#### [Work item]
Across these entries, count the lines holding the string "expression"; the number is the whole answer.

#### [Stored data]
<<<<

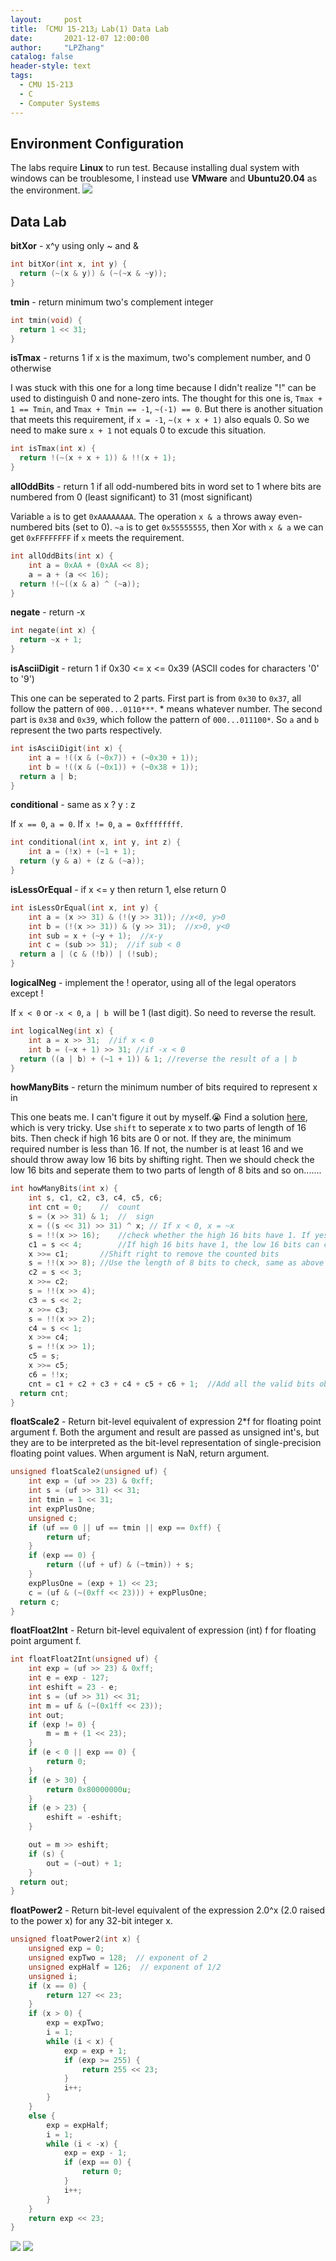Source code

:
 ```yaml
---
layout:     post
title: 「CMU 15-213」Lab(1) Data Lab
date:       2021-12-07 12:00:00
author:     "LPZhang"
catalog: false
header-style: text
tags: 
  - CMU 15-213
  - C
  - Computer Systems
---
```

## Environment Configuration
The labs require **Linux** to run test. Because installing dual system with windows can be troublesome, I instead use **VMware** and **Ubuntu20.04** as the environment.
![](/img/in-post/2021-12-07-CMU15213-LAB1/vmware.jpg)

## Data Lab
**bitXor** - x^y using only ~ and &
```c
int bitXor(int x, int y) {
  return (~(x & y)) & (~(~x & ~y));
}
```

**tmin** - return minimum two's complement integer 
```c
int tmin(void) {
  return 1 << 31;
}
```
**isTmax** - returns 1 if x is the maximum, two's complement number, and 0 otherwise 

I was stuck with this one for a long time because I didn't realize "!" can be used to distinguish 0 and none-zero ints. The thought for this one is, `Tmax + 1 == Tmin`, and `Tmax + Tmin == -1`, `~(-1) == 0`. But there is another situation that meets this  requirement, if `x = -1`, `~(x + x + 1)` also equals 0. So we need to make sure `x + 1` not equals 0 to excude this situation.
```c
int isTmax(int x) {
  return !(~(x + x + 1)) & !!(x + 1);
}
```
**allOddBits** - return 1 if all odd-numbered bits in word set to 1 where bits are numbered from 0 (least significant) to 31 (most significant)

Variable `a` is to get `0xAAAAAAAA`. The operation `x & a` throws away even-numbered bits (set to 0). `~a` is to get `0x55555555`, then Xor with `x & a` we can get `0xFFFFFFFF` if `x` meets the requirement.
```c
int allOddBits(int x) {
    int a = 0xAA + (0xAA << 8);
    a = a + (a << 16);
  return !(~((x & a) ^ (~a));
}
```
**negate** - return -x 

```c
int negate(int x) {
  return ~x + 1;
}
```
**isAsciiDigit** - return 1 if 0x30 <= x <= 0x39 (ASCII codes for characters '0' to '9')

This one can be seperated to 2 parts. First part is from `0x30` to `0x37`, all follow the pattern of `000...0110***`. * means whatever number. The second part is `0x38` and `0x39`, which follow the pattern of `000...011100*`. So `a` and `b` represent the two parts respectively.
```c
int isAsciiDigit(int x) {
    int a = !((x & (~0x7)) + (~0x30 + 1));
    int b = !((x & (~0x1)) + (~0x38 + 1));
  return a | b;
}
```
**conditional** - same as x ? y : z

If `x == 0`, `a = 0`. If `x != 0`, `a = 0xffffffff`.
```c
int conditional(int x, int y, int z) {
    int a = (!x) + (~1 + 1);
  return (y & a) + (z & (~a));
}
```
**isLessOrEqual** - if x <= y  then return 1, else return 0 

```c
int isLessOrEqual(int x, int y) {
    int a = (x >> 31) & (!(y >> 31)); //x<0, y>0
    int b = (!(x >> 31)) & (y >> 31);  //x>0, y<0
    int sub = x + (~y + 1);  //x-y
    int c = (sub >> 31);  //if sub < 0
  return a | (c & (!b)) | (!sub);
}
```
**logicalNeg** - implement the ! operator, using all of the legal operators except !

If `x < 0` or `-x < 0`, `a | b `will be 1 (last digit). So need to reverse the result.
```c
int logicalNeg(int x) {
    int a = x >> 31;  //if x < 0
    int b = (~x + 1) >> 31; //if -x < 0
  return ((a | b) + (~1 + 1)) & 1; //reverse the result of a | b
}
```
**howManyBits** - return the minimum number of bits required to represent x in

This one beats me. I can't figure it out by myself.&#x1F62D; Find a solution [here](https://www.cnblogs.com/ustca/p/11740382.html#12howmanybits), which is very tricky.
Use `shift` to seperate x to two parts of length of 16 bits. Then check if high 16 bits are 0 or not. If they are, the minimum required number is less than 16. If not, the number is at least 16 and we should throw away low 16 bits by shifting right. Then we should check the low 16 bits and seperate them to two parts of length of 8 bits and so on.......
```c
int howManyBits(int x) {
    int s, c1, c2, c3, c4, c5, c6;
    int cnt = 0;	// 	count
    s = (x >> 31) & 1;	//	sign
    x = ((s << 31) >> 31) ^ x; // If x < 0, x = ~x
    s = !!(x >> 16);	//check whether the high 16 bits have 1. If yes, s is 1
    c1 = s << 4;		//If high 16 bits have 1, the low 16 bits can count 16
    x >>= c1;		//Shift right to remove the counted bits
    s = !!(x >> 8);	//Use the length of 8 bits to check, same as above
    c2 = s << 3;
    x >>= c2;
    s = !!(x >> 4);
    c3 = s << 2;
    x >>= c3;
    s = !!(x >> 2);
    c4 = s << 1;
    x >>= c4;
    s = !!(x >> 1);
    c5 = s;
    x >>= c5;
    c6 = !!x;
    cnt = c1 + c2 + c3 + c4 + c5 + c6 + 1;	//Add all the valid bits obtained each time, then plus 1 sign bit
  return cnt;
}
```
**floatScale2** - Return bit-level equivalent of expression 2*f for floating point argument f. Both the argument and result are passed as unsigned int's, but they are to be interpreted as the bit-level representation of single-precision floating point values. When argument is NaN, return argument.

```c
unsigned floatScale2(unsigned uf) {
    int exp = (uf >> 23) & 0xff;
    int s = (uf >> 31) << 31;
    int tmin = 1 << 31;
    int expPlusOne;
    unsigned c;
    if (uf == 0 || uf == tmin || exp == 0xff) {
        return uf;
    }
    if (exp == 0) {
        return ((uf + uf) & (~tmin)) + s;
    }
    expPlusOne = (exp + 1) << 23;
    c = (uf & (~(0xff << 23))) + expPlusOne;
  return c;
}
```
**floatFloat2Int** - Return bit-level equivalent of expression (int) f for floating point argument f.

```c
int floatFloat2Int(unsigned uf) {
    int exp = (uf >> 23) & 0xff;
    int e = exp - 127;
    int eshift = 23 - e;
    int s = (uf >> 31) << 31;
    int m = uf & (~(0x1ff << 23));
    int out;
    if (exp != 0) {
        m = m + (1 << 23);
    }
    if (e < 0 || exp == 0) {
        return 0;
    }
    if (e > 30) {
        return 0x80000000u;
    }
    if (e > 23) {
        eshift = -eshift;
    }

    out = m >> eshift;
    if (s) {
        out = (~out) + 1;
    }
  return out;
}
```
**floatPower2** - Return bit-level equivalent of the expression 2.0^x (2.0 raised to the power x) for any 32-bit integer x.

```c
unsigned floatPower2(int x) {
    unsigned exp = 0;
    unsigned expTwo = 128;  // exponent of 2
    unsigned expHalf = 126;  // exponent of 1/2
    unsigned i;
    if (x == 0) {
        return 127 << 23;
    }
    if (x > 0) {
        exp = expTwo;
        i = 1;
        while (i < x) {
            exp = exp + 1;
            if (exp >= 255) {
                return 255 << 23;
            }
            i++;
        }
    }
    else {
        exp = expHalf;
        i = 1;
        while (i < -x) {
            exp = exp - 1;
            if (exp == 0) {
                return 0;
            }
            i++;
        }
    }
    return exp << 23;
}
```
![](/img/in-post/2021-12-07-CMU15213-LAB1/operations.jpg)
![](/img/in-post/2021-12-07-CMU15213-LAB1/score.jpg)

>>>>
<<<<

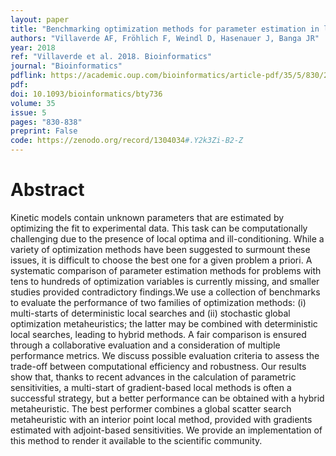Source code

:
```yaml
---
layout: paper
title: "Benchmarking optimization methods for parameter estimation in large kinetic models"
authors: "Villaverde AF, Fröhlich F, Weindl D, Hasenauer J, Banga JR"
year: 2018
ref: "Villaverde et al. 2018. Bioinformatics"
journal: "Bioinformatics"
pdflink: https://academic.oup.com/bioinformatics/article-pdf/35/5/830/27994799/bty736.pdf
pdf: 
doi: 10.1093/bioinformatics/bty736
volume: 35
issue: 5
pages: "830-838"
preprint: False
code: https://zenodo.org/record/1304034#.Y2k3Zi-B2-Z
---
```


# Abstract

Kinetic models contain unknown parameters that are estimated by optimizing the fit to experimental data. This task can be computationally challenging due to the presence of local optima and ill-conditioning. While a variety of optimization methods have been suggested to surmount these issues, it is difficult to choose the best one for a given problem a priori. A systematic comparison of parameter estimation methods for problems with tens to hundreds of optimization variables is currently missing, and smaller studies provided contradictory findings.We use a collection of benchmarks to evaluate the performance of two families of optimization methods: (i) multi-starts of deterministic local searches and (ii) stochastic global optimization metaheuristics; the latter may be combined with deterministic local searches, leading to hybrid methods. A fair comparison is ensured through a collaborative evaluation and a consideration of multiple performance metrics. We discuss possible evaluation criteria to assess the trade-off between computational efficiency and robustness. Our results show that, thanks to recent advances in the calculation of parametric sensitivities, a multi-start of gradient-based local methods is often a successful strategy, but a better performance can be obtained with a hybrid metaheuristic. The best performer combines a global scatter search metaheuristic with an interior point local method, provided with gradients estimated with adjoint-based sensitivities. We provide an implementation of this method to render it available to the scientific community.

>>>>

#### [Task result]
3